Paneer : 250 gms
Potatoes : 3 nos (boiled & mashed)
Coriander & Cumin seeds Powder : 1 tsp
Salt : 1/4 tsp
Oil : for frying
Ginger Garlic Paste : 1/2 tsp
Onions : 3 nos
Green chillies : 6-8 nos
Turmeric : 1/2 tsp
Cashewnuts : 100 gms
Poppy Seeds : 50 gms
Milk : 1/2 cup
Garam Masala : 1 tsp
Salt : 1 1/2 tsp
Butter : 3 tsp
Water : 4 cups
Lemon Juice : 1 tsp
Coriander Leaves : for garnishing
Method for Koftas:
- Grate the paneer and mix well with the mashed potatoes.
- Add the salt and coriander and cumin seeds powder.
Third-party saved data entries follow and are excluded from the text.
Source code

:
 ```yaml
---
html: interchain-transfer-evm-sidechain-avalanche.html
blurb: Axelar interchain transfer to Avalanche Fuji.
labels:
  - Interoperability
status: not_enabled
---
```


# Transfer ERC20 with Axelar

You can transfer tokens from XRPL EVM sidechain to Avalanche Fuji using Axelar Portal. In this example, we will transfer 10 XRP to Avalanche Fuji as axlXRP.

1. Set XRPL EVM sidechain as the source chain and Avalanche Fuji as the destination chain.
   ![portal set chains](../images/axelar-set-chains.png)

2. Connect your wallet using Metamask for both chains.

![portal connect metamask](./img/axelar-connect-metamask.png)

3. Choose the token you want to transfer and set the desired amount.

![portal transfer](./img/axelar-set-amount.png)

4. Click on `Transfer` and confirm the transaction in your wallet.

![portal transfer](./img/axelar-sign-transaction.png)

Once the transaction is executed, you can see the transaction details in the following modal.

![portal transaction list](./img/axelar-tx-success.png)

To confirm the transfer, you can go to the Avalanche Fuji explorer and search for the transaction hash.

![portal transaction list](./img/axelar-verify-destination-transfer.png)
Mix well and make into round balls.
- Heat oil in a pan and deep fry the koftas till golden brown and keep aside.
- Soak cashewnuts and khus-khus in luke warm milk and keep aside for 20 min and grind it to a smooth paste along with the milk.
- Make a paste of onions and green chillies and keep aside.
- Heat the pan, add the butter to it. Add onion-green chilli paste and ginger-garlic paste and fry till oil separates.
- Add tumeric powder. Add the cashewnut paste and fry for 3 min on a low flame.
- Add salt and garam masala to the gravy. Pour water into the gravy and let it boil for 5 min. Put off the flame and add lemon juice to it.
- Dump the koftas into the gravy, garnish with fresh coriander leaves and serve hot.